Employee retention? It’s all about trust

Michael Boyd

The key to retaining quality employees in any organization is trust. 

People join an organization because they want a particular job. They stay with the organization based on the quality of the relationship they develop with management, especially their immediate supervisor. Compensation, benefits and job security are important, but the feeling of trust and mutual respect is the anchor for most employees. Companies who focus on employee retention also begin to attract a higher caliber of applicant. Longer retention pays dividends in increased performance, higher productivity and improved morale among a workforce that truly wants to see the company achieve its business goals. There are several strategies that successful companies can use to attract and retain the best employees.

Onboarding/orientation starts a new employee off on the right foot. Taking time to explain the company’s culture, policies and procedures in detail gives a positive first impression. This step should not be rushed. Most of the information is new and detailed. Giving employees time to process information establishes a caring relationship and encourages two-way communication.

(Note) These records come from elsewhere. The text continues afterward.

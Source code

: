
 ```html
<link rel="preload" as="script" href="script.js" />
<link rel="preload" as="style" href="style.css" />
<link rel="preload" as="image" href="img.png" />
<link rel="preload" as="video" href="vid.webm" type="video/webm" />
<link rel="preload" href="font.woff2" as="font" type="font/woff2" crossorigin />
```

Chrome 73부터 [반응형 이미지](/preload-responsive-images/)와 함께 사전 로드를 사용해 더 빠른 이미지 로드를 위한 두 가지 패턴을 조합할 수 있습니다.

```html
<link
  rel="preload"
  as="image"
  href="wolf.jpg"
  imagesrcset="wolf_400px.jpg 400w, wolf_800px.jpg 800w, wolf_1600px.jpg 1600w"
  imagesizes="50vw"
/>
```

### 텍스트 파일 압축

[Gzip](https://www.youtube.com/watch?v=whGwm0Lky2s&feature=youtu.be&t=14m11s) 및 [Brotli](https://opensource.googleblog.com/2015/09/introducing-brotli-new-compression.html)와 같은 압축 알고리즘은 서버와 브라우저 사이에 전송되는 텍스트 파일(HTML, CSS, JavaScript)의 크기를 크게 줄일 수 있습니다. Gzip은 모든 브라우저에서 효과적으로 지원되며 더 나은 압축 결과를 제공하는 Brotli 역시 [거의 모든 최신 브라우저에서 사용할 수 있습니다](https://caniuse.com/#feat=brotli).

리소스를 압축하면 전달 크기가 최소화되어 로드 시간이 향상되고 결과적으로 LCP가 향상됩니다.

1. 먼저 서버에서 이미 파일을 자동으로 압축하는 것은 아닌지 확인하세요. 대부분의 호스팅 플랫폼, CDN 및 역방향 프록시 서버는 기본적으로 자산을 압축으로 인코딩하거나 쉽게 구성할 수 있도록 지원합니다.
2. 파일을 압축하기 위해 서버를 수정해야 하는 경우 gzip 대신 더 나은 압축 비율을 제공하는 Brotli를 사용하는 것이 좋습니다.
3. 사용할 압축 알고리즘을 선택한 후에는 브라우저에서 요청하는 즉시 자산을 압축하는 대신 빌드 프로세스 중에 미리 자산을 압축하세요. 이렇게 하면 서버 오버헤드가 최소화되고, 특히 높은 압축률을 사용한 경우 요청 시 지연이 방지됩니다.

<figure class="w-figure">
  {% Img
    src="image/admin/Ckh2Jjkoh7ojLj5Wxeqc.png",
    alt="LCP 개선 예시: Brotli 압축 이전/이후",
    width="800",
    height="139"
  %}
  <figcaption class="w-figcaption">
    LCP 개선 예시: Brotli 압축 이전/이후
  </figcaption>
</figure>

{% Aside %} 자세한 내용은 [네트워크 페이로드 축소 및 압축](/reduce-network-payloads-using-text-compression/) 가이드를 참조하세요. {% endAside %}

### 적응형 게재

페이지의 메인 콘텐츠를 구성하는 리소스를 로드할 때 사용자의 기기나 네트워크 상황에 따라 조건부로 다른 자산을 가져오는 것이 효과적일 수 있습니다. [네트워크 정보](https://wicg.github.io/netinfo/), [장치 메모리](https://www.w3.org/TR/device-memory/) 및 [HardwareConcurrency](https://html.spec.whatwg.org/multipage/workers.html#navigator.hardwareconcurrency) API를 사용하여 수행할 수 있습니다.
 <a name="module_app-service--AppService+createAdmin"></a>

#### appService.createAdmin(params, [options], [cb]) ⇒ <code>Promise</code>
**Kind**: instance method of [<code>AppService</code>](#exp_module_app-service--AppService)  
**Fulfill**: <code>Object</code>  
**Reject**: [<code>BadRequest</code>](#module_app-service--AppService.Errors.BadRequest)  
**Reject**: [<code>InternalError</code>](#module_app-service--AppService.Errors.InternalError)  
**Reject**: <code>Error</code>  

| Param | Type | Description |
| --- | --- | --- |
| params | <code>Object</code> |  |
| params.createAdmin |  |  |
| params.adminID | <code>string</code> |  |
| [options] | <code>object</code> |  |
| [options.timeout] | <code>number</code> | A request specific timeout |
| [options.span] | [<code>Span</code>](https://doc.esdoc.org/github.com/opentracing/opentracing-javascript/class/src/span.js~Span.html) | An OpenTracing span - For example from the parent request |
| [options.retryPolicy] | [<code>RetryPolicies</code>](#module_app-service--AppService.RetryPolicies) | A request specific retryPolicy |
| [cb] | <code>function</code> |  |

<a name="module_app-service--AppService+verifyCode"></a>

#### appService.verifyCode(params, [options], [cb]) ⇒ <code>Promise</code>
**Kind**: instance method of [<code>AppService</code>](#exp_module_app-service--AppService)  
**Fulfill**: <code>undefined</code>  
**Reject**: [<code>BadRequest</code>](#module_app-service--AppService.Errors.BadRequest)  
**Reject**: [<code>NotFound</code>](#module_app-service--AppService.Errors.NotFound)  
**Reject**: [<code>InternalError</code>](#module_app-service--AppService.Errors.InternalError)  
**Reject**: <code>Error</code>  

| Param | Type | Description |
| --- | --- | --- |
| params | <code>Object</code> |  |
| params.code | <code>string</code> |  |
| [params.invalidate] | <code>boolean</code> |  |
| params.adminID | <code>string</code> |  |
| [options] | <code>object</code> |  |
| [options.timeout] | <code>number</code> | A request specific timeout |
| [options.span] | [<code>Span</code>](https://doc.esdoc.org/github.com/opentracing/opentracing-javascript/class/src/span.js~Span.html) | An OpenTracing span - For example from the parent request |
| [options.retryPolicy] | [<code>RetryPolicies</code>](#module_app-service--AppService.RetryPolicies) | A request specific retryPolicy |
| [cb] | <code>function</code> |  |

Communication and feedback are critical to sustaining a positive relationship. Formal communication should be regular and factual. Weekly team meetings with a fixed agenda regarding the team’s collective performance, company directives, issues and opportunities are essential. Also important are regular one-on-one meetings between the supervisor and subordinate. They should be private and involve more listening than talking by the supervisor. Once a year annual reviews, while mandatory, are insufficient for building trust. Informal communication during breaks, while not a substitute for formal communication, also strengthens the relationship.

In addition to effective communication, training and professional development create an environment that promotes career advancement. Enlightened managers seek to know the short and long-term goals for each team member. They budget for the training and professional development opportunities that help the employees achieve their goals. This strategy is not without risk as some employees take advantage of the training and then leave. The upside, however, makes this risk acceptable.

Fairness in employee compensation is essential to retaining staff, according to the Society for Human Resource Management. Trust is quickly eroded when there is favoritism, nepotism, or inconsistency in the administration of the compensation package, including benefits.

Best practices include written policies and procedures, on-time performance reviews and raises, and equal distribution of benefits based on position, tenure and rank. In addition to pay, the company’s system for recognition and rewards reinforces the trust relationship when administered with the same objective fairness. Seemingly small gestures like gift cards, emails and time off, can go a long way to increase morale if done sincerely and regularly.

Work-life balance is increasingly important in today’s workforce. Employers who recognize the demands of family life outside of work and provide solutions are rewarded with increased loyalty. Flexible scheduling and telecommuting are just two of the ways employers can offer options to their staff.

Encouraging employees to take leave and providing effective coverage during the leave, shows concern for the emotional well-being of the individual.

Organizations that address retention strategies on an annual basis stay ahead of the changing market conditions. Salaries and benefits must be competitive, communication channels open and the investment in professional development equal to or greater than the competition.

The challenge is great, but the rewards are greater.